Running outside really hurts. 

I went out there again this morning and again my resolve was floundering.  I can't get the rythm or something.  And my legs are just sore out there.  I'm not sure what to do.

I had a small spa day today.  My stepmom gave me a gift certificate for some spa treatments: massage, pedicure, detox foot bath, and foot zonology.

If you don't know what Foot Zonology is, I describe it as someone causing your feet immense pain while they tell you what problems your insides are having.  Like apparently my ovaries are out of hormonal balance.  My lungs are weak.  My lymphatic system is clogged.  My uterus is holding on to something emotional.  My heart is protecting itself from pain by blocking things.  And so on and so forth.  I have read about people who have FZ and come away feeling great!  I came away trying to decide if she was a quack and if I'd be able to walk tomorrow.  I'm still deciding.

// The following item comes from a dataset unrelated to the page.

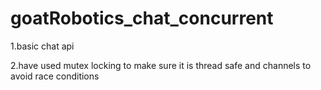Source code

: # goatRobotics_chat_concurrent

1.basic chat api


2.have used mutex locking to make sure it is thread safe and channels to avoid race conditions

It was my first massage and I am hooked!  I thought I would feel so exposed and vulnerable and just plain uncomfortable.  And I did feel a little exposed, but I also felt warm and cozy in the warm bed with the lovely quilt.  I felt pretty comfortable, though.  My only complaint about the experience was that the girl talked too much.  A little hard to get the full experience of relaxation while talking nonstop.  But we did talk about coffee and Starbucks which are two of my favorite subjects.

I have been struggling lately, and it's not just the running outside.  I have so much going on in my head that it's hard to put it together.  Really hard.  But I'm trying.  This is when I will have to decide if this is a tell all blog or not.  I'm still deciding.

Looking forward to Mother's Day weekend.  We're planning a hike.  I have come a long way from last Mother's Day when sleeping in and spending a lazy day was all I wanted to do.  I can't wait to spend some quality time with nature.